*** Opening Entries provided ***

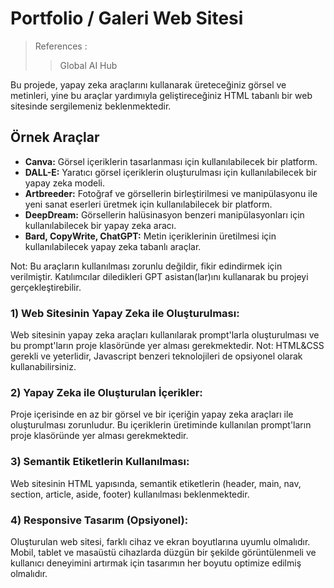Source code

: # Portfolio / Galeri Web Sitesi

> References :
>> Global AI Hub

Bu projede, yapay zeka araçlarını kullanarak üreteceğiniz görsel ve metinleri, yine bu
araçlar yardımıyla geliştireceğiniz HTML tabanlı bir web sitesinde sergilemeniz
beklenmektedir.

## Örnek Araçlar
- **Canva:** Görsel içeriklerin tasarlanması için kullanılabilecek bir platform.
- **DALL-E:** Yaratıcı görsel içeriklerin oluşturulması için kullanılabilecek bir yapay zeka modeli.
- **Artbreeder:** Fotoğraf ve görsellerin birleştirilmesi ve manipülasyonu ile yeni sanat eserleri
üretmek için kullanılabilecek bir platform.
- **DeepDream:** Görsellerin halüsinasyon benzeri manipülasyonları için kullanılabilecek bir
yapay zeka aracı.
- **Bard, CopyWrite, ChatGPT:** Metin içeriklerinin üretilmesi için kullanılabilecek yapay zeka
tabanlı araçlar.

Not: Bu araçların kullanılması zorunlu değildir, fikir edindirmek için verilmiştir. Katılımcılar
diledikleri GPT asistan(lar)ını kullanarak bu projeyi gerçekleştirebilir.

### 1) Web Sitesinin Yapay Zeka ile Oluşturulması:
Web sitesinin yapay zeka araçları kullanılarak prompt'larla oluşturulması ve bu prompt'ların
proje klasöründe yer alması gerekmektedir.
Not: HTML&CSS gerekli ve yeterlidir, Javascript benzeri teknolojileri de opsiyonel olarak
kullanabilirsiniz.

### 2) Yapay Zeka ile Oluşturulan İçerikler:
Proje içerisinde en az bir görsel ve bir içeriğin yapay zeka araçları ile oluşturulması zorunludur. Bu içeriklerin üretiminde kullanılan prompt'ların proje klasöründe yer alması gerekmektedir.

### 3) Semantik Etiketlerin Kullanılması:
Web sitesinin HTML yapısında, semantik etiketlerin (header, main, nav, section, article, aside, footer) kullanılması beklenmektedir.

### 4) Responsive Tasarım (Opsiyonel):
Oluşturulan web sitesi, farklı cihaz ve ekran boyutlarına uyumlu olmalıdır. Mobil, tablet ve masaüstü cihazlarda düzgün bir şekilde görüntülenmeli ve kullanıcı deneyimini artırmak için tasarımın her boyutu optimize edilmiş olmalıdır.
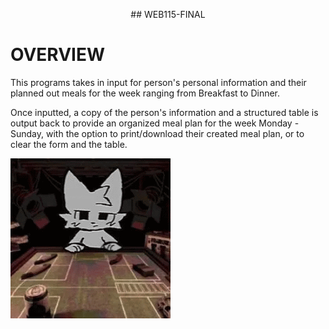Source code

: <p align="center">
## WEB115-FINAL
</p>

# OVERVIEW
This programs takes in input for person's personal information and their planned out meals for the week ranging from Breakfast to Dinner.

Once inputted, a copy of the person's information and a structured table is output back to provide an organized meal plan for the week Monday - Sunday, with the option to print/download their created meal plan, or to clear the form and the table.

![hi](furry-boykisser.gif)
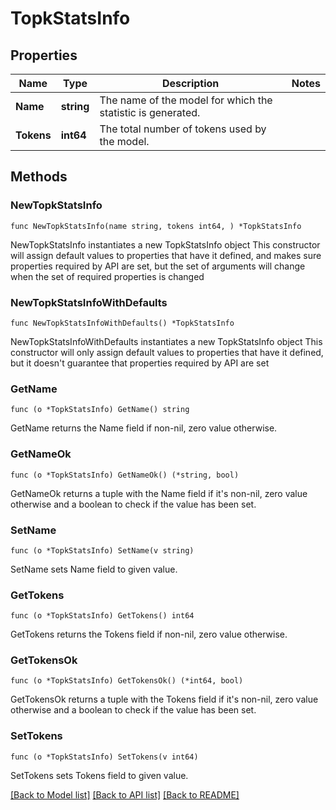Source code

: # TopkStatsInfo

## Properties

Name | Type | Description | Notes
------------ | ------------- | ------------- | -------------
**Name** | **string** | The name of the model for which the statistic is generated. | 
**Tokens** | **int64** | The total number of tokens used by the model. | 

## Methods

### NewTopkStatsInfo

`func NewTopkStatsInfo(name string, tokens int64, ) *TopkStatsInfo`

NewTopkStatsInfo instantiates a new TopkStatsInfo object
This constructor will assign default values to properties that have it defined,
and makes sure properties required by API are set, but the set of arguments
will change when the set of required properties is changed

### NewTopkStatsInfoWithDefaults

`func NewTopkStatsInfoWithDefaults() *TopkStatsInfo`

NewTopkStatsInfoWithDefaults instantiates a new TopkStatsInfo object
This constructor will only assign default values to properties that have it defined,
but it doesn't guarantee that properties required by API are set

### GetName

`func (o *TopkStatsInfo) GetName() string`

GetName returns the Name field if non-nil, zero value otherwise.

### GetNameOk

`func (o *TopkStatsInfo) GetNameOk() (*string, bool)`

GetNameOk returns a tuple with the Name field if it's non-nil, zero value otherwise
and a boolean to check if the value has been set.

### SetName

`func (o *TopkStatsInfo) SetName(v string)`

SetName sets Name field to given value.


### GetTokens

`func (o *TopkStatsInfo) GetTokens() int64`

GetTokens returns the Tokens field if non-nil, zero value otherwise.

### GetTokensOk

`func (o *TopkStatsInfo) GetTokensOk() (*int64, bool)`

GetTokensOk returns a tuple with the Tokens field if it's non-nil, zero value otherwise
and a boolean to check if the value has been set.

### SetTokens

`func (o *TopkStatsInfo) SetTokens(v int64)`

SetTokens sets Tokens field to given value.



[[Back to Model list]](../README.md#documentation-for-models) [[Back to API list]](../README.md#documentation-for-api-endpoints) [[Back to README]](../README.md)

*** Closing Entries provided ***

Description of the task
Copy each line of the listing that holds the word "zero".

Worked solution
GetName returns the Name field if non-nil, zero value otherwise.
GetNameOk returns a tuple with the Name field if it's non-nil, zero value otherwise
GetTokens returns the Tokens field if non-nil, zero value otherwise.
GetTokensOk returns a tuple with the Tokens field if it's non-nil, zero value otherwise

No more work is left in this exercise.